* [Exercise goal] Your answer should be the lines below from the one with "- ✅ **SelectStyle**" to the one with "- ✅ **SliderStyle**", both included, given again exactly and with nothing added.

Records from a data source

Start of Block

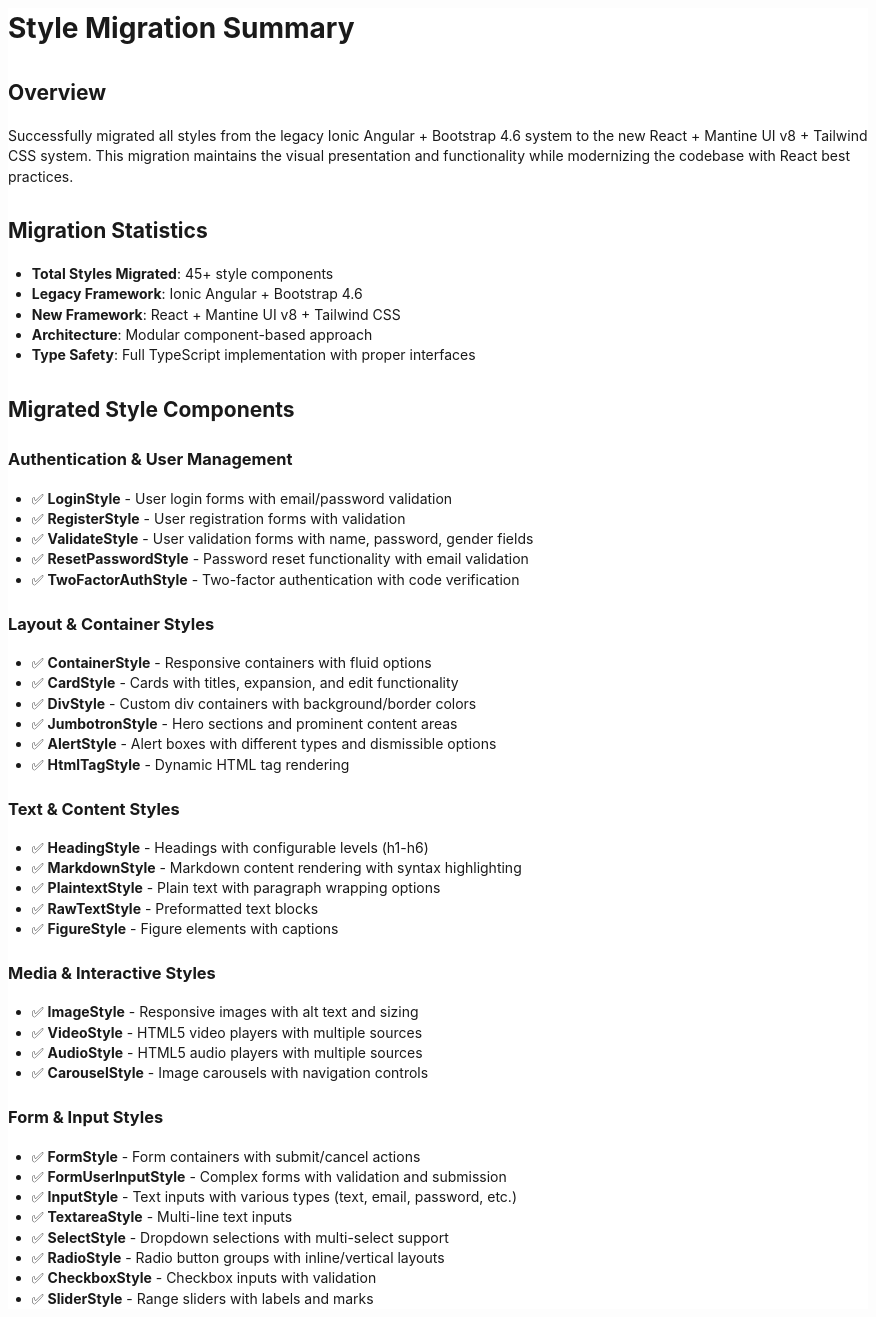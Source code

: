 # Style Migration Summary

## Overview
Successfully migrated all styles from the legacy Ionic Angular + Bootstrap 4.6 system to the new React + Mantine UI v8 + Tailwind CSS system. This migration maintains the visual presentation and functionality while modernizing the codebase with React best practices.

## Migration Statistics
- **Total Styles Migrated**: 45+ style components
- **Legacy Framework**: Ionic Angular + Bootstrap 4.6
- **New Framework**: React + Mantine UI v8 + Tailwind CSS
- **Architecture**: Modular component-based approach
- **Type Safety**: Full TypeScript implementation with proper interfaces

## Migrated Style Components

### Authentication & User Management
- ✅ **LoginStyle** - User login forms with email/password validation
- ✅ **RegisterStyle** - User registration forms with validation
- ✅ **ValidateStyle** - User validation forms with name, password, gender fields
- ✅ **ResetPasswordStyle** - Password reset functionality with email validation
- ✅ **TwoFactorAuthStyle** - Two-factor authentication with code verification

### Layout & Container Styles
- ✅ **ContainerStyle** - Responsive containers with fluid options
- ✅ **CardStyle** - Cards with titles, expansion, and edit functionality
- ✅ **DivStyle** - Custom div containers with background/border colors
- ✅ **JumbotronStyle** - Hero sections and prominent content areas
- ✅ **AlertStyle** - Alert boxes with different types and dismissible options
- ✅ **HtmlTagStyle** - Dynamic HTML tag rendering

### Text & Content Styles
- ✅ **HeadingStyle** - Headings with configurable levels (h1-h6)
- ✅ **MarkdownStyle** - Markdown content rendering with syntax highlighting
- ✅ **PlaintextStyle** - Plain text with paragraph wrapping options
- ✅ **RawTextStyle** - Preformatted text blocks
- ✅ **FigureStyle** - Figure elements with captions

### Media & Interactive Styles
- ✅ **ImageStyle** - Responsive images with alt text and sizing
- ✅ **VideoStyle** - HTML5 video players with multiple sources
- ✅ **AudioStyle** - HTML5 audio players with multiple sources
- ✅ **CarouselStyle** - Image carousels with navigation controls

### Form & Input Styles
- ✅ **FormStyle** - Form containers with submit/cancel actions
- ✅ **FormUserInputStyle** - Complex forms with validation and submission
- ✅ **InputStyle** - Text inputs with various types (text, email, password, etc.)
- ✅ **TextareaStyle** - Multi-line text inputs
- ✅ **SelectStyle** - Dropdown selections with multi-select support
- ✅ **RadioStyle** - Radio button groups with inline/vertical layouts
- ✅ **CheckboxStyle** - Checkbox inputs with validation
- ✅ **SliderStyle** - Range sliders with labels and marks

End of Block
Start of Block

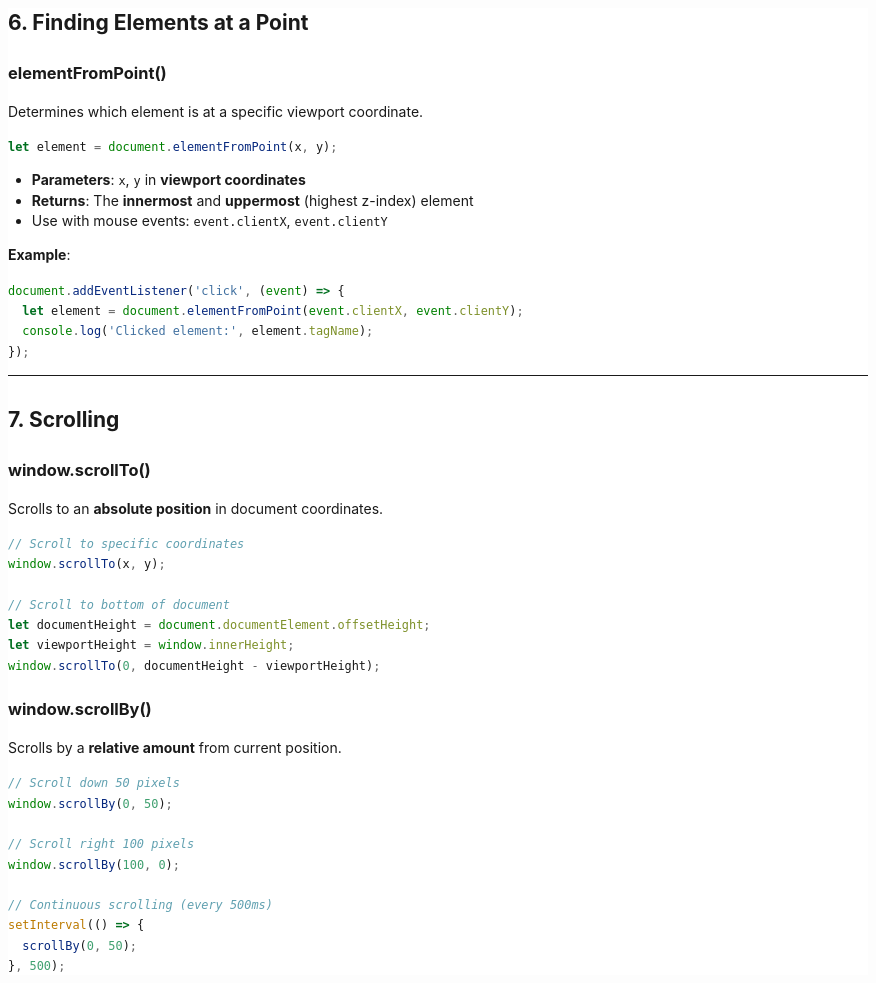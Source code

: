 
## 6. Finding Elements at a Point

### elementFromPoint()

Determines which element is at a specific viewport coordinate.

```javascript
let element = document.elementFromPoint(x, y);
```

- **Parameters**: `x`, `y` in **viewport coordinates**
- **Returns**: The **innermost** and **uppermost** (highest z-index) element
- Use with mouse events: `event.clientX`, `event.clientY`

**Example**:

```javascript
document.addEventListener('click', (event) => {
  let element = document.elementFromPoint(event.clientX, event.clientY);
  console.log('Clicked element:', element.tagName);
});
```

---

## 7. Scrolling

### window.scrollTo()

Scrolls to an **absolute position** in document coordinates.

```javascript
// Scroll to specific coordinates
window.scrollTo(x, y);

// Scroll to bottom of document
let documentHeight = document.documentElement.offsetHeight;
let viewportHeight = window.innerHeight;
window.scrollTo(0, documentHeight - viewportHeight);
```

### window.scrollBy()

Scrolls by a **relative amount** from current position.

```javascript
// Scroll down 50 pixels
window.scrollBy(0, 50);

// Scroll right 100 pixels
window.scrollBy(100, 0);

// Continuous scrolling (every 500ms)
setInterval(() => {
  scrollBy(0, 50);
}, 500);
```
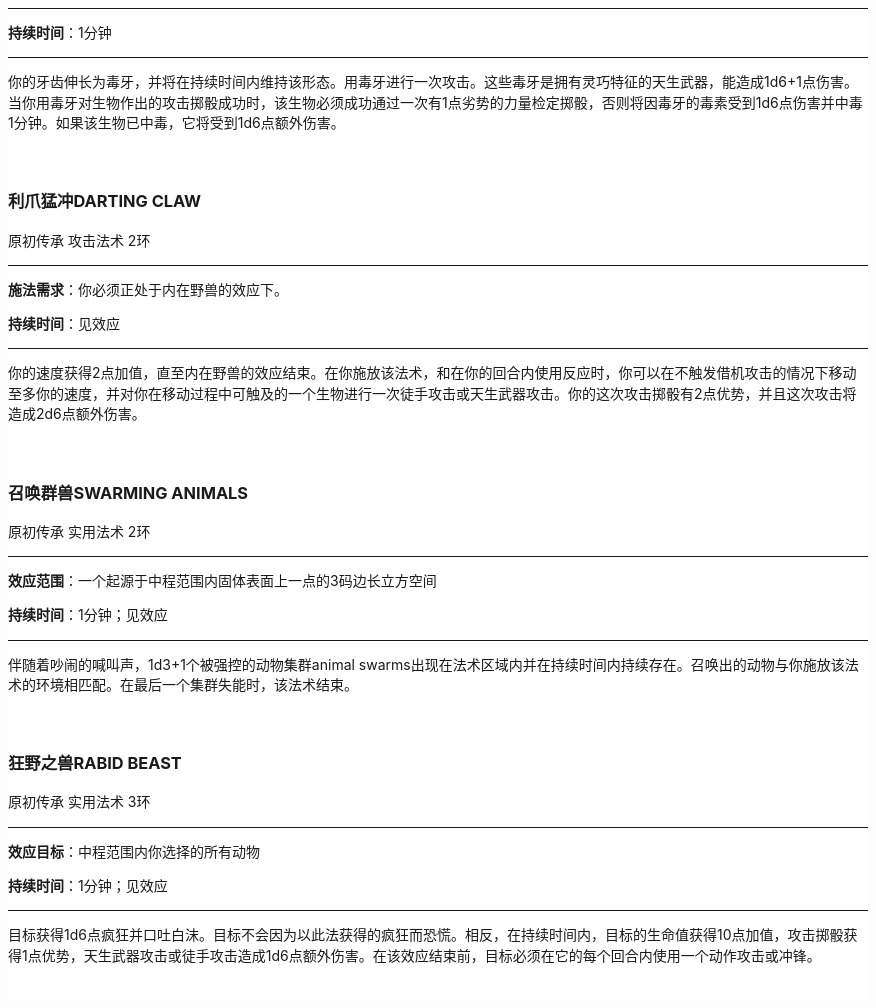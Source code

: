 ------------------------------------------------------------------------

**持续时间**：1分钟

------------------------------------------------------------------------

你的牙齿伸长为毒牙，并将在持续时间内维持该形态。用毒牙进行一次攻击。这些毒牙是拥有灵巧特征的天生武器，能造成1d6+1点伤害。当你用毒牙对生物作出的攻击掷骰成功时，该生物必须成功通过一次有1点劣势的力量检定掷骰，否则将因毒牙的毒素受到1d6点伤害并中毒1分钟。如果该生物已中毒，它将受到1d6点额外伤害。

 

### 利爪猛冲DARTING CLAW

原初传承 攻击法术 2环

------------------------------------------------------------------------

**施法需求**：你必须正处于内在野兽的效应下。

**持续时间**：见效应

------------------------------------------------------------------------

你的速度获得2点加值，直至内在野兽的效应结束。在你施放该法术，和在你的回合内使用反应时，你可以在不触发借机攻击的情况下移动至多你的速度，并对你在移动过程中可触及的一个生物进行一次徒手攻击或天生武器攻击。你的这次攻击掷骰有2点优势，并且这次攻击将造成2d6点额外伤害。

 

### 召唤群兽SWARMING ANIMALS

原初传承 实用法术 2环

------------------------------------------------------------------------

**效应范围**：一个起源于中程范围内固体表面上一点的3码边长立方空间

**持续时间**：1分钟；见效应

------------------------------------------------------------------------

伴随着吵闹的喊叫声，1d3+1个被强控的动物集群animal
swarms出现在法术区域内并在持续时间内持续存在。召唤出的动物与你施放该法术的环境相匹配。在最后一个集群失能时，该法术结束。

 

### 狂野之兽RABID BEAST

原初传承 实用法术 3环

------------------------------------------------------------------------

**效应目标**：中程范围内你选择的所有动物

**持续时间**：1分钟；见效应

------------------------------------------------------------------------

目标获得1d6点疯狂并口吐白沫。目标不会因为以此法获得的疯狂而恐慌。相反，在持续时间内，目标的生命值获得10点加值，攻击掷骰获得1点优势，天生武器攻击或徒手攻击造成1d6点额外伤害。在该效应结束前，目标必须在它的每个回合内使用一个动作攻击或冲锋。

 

End of Block

* [Written response]
- ✅ **SelectStyle** - Dropdown selections with multi-select support
- ✅ **RadioStyle** - Radio button groups with inline/vertical layouts
- ✅ **CheckboxStyle** - Checkbox inputs with validation
- ✅ **SliderStyle** - Range sliders with labels and marks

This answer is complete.